Instructions to follow: Locate the string "Manager" in the records below. Copy every line where it occurs.

Data under study:
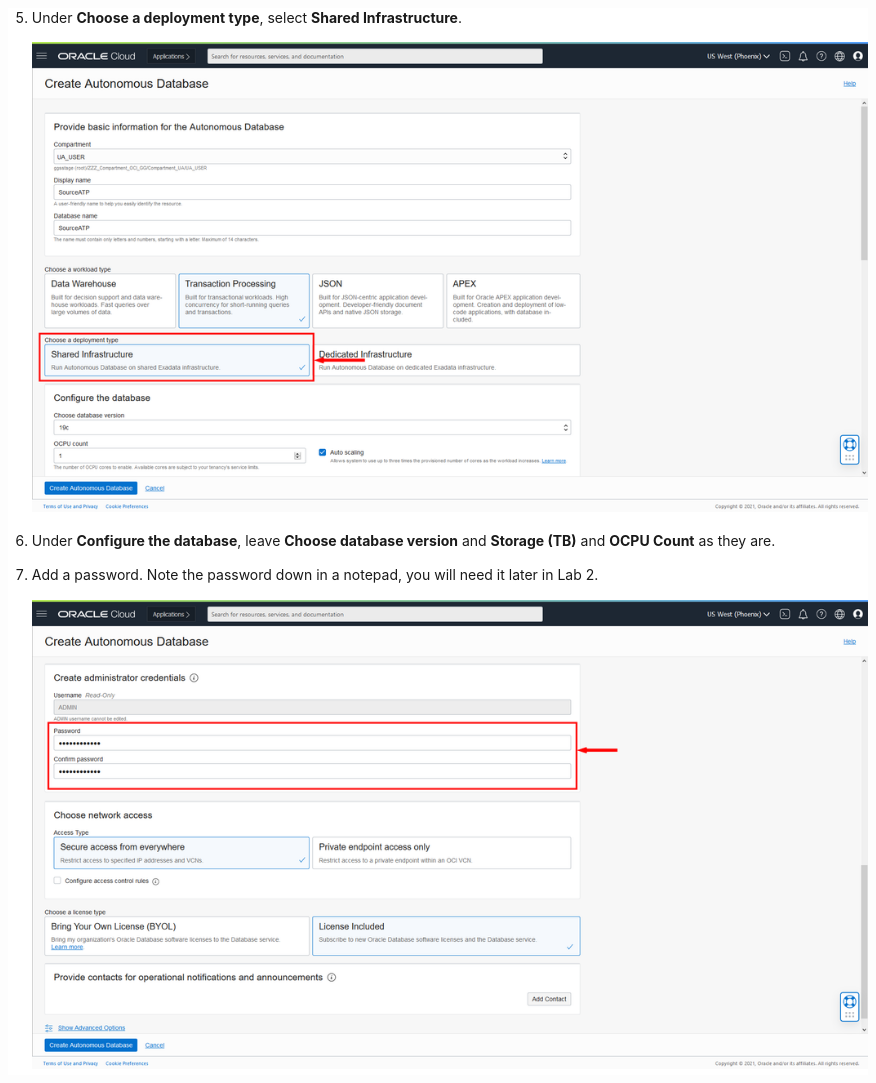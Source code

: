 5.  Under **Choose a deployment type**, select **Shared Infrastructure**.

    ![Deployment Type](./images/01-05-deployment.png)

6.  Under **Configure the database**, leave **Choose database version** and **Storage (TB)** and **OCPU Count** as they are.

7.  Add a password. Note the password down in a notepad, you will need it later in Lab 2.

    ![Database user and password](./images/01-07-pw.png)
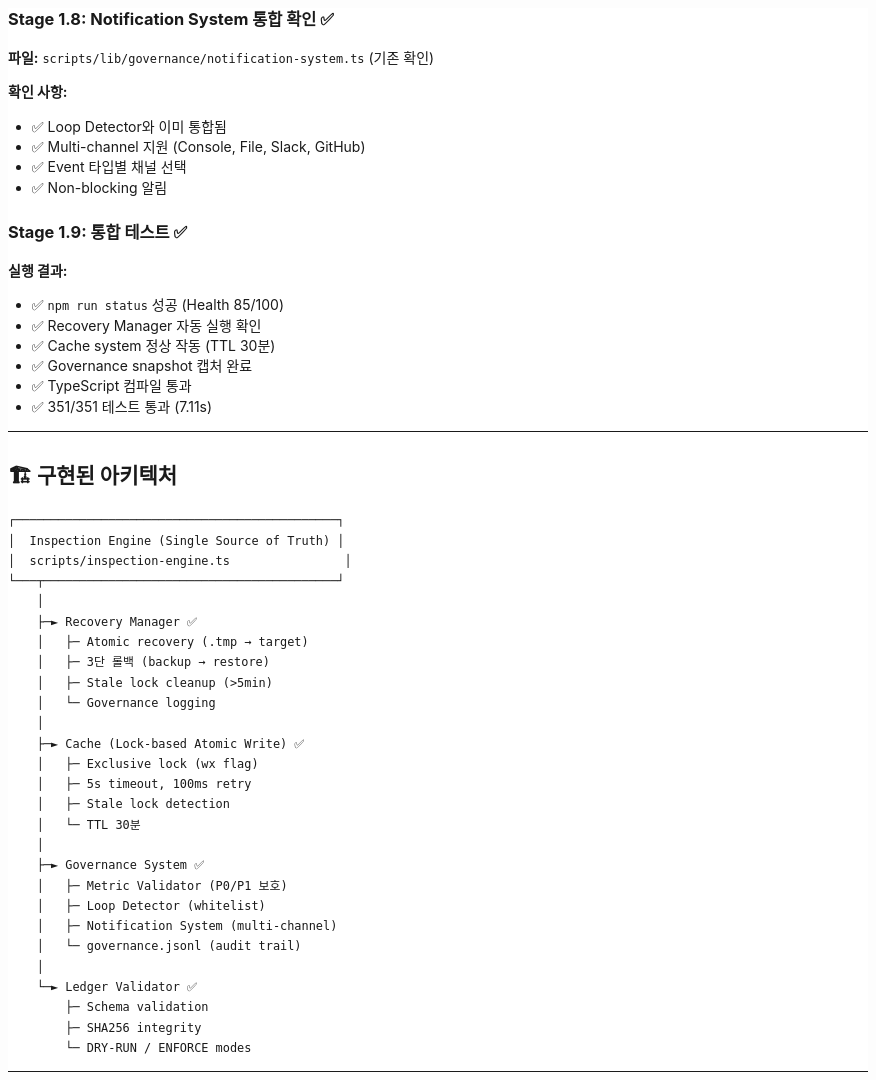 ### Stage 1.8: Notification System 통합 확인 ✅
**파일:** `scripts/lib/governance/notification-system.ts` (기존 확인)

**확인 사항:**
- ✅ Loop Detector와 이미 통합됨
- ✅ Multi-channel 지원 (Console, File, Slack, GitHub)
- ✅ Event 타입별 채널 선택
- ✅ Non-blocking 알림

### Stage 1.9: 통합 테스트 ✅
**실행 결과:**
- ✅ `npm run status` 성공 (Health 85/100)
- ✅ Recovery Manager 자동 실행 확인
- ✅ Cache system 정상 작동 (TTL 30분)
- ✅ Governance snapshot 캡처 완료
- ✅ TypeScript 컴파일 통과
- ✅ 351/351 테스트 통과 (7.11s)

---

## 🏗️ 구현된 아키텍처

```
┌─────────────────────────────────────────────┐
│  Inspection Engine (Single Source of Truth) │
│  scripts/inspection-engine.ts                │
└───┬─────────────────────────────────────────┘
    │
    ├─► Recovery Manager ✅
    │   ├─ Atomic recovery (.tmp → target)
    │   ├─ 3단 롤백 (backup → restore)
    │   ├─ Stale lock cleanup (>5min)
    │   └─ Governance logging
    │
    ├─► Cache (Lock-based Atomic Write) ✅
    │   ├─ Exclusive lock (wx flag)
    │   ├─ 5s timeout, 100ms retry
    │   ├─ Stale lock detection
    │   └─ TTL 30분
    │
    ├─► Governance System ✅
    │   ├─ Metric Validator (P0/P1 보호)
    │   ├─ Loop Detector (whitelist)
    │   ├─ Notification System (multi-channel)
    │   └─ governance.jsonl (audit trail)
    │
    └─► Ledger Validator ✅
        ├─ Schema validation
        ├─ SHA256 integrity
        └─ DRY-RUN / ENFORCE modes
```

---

Written solution:
- ✅ Recovery Manager 자동 실행 확인
    ├─► Recovery Manager ✅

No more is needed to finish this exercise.